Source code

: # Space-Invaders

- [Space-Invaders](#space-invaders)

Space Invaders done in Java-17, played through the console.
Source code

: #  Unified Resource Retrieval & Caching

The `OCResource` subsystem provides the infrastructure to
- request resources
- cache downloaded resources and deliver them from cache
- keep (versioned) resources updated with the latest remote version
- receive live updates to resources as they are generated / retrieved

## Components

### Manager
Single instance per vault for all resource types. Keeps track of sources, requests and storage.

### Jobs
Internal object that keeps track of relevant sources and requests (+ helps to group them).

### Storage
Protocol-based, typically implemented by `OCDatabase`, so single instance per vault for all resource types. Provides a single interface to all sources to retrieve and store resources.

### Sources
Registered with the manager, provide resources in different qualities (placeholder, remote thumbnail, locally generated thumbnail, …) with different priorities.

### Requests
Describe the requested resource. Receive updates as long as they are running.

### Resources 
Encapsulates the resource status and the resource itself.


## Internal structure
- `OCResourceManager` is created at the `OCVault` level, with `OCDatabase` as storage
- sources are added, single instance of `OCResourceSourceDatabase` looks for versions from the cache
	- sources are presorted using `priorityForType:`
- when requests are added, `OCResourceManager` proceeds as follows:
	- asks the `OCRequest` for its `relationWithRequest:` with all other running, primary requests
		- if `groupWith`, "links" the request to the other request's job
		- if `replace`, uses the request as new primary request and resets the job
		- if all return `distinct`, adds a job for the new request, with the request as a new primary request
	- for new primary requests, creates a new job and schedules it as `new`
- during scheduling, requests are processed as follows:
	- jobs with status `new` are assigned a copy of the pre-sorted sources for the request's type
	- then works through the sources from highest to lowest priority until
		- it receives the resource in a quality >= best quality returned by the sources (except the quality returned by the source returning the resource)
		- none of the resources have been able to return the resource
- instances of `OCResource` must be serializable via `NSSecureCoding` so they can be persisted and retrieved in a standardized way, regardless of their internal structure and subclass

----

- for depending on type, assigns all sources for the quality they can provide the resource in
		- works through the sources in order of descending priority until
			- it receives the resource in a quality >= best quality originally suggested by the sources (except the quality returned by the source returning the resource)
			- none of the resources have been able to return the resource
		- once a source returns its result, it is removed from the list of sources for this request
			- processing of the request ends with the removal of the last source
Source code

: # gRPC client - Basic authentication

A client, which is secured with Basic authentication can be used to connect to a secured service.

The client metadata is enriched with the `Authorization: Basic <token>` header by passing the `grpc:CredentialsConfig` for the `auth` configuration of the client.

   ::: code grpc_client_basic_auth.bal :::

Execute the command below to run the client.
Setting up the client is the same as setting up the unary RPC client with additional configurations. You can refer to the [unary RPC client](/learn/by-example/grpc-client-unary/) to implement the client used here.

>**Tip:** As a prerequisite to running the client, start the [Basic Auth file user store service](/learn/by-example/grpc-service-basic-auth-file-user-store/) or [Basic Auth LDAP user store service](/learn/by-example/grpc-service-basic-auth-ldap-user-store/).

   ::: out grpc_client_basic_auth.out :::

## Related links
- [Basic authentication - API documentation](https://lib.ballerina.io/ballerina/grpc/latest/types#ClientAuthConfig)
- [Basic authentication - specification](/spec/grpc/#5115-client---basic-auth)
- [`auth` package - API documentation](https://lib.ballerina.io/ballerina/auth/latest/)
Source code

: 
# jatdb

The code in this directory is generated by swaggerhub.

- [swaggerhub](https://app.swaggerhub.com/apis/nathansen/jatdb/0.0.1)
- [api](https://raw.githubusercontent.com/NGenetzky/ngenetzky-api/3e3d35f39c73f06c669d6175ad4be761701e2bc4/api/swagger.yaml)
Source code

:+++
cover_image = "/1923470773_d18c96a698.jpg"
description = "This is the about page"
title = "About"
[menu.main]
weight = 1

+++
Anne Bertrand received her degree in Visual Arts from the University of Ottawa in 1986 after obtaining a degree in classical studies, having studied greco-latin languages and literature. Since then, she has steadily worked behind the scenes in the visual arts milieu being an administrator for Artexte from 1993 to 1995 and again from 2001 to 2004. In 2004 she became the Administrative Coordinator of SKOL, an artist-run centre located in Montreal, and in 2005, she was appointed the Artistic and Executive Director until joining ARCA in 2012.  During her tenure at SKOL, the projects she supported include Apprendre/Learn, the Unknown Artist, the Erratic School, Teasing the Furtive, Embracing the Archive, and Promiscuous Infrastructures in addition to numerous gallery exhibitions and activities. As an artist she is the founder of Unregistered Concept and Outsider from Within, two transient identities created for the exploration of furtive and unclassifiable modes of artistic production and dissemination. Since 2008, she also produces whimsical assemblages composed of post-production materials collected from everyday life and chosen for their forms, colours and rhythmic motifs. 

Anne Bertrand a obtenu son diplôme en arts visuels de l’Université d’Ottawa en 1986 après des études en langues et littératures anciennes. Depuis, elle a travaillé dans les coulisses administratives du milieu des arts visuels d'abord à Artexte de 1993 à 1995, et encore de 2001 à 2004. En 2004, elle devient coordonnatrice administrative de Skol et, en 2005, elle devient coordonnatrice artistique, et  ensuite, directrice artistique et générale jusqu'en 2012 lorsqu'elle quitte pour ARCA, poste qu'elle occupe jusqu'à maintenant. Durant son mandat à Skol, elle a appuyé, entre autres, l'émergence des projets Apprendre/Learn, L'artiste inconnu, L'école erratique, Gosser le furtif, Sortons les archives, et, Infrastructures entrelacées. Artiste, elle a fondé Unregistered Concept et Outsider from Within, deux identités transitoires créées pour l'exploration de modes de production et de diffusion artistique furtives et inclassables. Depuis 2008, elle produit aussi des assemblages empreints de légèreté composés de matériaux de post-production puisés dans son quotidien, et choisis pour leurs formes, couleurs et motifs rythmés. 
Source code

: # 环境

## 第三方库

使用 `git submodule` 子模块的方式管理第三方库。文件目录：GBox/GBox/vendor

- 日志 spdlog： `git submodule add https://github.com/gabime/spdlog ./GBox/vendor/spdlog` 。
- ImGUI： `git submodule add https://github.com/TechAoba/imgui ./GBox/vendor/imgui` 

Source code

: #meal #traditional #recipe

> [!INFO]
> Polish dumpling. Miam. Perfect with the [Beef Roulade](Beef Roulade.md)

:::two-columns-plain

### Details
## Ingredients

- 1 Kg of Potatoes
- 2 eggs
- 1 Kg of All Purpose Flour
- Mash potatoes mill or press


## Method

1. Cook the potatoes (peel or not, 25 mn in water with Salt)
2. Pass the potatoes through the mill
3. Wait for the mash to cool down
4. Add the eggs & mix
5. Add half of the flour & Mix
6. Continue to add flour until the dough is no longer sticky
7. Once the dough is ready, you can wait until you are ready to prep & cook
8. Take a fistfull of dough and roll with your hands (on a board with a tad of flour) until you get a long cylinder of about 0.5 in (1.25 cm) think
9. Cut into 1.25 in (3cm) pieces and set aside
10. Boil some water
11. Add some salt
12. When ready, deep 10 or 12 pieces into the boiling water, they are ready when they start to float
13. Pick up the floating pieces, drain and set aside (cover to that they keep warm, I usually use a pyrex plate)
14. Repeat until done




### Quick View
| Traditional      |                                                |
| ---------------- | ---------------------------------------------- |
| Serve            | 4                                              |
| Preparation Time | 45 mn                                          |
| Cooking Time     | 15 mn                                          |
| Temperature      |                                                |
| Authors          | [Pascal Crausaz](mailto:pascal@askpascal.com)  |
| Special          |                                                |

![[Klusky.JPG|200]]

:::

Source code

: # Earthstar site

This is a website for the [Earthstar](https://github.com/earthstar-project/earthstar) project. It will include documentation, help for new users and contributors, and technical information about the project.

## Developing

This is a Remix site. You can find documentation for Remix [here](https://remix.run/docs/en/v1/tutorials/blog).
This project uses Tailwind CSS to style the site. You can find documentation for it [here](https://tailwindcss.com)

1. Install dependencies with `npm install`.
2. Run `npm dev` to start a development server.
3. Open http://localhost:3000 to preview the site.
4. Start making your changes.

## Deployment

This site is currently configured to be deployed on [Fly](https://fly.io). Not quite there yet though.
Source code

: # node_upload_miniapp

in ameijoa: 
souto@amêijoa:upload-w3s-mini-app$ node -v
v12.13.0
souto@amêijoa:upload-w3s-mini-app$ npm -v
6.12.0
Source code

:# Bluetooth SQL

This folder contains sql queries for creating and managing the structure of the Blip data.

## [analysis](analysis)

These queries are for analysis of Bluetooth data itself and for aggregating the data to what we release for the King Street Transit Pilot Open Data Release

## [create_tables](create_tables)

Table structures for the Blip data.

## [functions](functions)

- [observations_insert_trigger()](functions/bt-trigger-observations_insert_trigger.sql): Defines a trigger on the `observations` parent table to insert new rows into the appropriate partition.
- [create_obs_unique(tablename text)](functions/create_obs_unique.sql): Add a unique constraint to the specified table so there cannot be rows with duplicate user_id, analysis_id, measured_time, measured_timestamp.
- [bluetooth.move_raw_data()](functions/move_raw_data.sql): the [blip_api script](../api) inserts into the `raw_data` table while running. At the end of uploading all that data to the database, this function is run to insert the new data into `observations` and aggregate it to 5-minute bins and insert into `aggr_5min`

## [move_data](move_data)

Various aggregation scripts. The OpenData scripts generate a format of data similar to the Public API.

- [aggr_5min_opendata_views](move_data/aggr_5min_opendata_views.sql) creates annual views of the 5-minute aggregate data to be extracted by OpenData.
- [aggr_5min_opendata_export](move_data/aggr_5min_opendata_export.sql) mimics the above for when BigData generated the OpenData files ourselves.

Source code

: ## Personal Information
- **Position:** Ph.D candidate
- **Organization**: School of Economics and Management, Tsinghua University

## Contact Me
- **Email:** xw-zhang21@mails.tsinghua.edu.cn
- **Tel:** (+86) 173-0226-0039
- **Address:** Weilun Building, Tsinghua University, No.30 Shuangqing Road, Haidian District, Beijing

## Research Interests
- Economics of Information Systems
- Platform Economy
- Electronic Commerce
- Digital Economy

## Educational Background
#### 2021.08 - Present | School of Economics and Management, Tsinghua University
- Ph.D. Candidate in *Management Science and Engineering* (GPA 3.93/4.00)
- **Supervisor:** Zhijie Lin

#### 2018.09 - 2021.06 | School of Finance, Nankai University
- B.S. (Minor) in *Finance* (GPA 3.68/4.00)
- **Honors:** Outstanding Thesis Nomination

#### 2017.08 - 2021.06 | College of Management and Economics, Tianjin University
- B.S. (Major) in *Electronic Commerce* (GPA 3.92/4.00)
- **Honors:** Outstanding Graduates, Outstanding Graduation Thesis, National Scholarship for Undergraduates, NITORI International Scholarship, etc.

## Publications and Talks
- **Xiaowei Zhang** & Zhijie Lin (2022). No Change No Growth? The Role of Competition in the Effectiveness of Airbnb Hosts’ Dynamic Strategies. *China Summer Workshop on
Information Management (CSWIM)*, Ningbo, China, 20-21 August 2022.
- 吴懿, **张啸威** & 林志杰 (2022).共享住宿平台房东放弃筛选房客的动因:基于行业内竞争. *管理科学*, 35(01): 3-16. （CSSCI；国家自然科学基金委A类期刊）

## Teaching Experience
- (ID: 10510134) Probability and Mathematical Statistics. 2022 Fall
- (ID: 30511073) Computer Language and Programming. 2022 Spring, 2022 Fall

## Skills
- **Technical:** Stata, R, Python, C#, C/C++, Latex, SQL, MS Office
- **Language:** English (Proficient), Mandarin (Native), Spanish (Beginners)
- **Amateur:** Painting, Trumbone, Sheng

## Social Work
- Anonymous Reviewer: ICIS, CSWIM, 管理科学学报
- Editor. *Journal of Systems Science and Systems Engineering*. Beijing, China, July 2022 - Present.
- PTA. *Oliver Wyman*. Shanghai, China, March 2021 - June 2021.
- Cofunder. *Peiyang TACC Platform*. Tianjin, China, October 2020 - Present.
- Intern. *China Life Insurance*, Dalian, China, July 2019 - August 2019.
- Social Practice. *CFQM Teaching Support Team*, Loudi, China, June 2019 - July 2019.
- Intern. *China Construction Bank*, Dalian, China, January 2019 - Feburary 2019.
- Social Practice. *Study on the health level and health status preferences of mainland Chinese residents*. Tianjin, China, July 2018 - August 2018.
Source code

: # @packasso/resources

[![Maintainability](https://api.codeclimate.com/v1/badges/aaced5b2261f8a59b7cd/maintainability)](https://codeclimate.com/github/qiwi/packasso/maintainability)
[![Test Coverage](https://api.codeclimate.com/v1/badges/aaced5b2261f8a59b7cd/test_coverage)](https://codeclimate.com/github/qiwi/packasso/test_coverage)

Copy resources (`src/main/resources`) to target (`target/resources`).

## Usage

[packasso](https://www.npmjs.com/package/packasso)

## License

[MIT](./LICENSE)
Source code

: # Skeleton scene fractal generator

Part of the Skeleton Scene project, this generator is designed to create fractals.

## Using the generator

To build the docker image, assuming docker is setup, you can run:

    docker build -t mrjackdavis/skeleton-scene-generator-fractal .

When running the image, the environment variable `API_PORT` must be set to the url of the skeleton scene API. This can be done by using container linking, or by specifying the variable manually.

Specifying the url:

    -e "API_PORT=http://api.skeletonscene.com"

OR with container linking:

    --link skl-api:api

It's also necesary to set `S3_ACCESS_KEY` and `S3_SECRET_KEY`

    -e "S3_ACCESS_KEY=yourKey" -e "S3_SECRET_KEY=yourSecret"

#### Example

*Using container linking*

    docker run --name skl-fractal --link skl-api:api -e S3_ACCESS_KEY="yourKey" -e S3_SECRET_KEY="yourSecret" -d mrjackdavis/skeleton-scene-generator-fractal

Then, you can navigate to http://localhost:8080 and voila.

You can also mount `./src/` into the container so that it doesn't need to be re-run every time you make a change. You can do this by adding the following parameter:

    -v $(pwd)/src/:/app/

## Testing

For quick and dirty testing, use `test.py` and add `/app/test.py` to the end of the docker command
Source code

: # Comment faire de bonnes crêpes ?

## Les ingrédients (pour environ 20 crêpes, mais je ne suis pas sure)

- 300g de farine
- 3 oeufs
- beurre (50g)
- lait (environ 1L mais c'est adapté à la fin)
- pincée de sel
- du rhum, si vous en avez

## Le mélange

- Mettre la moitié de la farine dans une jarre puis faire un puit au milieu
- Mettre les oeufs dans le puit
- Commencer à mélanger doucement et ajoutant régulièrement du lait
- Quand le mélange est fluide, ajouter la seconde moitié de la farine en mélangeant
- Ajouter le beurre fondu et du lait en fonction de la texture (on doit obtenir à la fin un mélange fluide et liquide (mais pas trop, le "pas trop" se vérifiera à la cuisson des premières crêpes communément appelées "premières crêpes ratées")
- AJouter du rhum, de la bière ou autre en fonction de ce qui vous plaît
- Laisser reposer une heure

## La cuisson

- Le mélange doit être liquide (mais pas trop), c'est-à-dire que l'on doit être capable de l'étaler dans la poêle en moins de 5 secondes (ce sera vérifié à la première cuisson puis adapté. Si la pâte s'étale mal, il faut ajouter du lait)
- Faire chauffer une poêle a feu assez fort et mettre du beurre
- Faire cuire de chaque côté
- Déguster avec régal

■ ■ ■

In the material above, how many lines have the word "farine"? Give that number and nothing else.

→ Task solution
3